** ABOUT THIS TASK **
Of the lines below, copy those that hold the word "Write".
[Start of Attachment]
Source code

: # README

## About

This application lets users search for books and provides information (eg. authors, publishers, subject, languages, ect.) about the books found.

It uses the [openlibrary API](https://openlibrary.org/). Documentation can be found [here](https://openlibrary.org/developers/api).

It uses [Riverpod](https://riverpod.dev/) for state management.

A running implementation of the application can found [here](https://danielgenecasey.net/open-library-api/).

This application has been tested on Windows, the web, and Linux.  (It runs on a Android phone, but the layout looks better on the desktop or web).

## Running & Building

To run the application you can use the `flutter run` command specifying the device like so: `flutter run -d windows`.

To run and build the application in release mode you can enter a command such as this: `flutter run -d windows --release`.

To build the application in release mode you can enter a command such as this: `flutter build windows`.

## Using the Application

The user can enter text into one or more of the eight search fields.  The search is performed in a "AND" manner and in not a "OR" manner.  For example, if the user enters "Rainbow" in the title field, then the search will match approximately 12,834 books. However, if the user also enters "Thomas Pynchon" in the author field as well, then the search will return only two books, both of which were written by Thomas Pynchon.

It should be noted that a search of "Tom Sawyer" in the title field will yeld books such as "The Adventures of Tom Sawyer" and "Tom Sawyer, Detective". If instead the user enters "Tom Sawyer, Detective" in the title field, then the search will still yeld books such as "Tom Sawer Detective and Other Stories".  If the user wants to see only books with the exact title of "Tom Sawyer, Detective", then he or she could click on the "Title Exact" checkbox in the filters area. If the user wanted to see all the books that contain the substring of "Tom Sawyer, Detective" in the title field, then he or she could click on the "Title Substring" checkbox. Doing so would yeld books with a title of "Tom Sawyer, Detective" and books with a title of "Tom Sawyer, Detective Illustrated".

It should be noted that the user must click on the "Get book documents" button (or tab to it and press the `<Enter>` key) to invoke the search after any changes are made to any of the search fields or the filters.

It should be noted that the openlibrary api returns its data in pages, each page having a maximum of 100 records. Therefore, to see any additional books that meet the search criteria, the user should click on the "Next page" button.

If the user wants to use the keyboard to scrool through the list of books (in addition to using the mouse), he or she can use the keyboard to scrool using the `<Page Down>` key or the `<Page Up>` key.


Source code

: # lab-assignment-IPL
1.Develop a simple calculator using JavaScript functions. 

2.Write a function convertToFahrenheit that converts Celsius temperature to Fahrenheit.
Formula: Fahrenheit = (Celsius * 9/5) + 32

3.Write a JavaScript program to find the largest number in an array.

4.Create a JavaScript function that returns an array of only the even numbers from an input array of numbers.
[End of Attachment]
** RESPONSE **
2.Write a function convertToFahrenheit that converts Celsius temperature to Fahrenheit.
3.Write a JavaScript program to find the largest number in an array.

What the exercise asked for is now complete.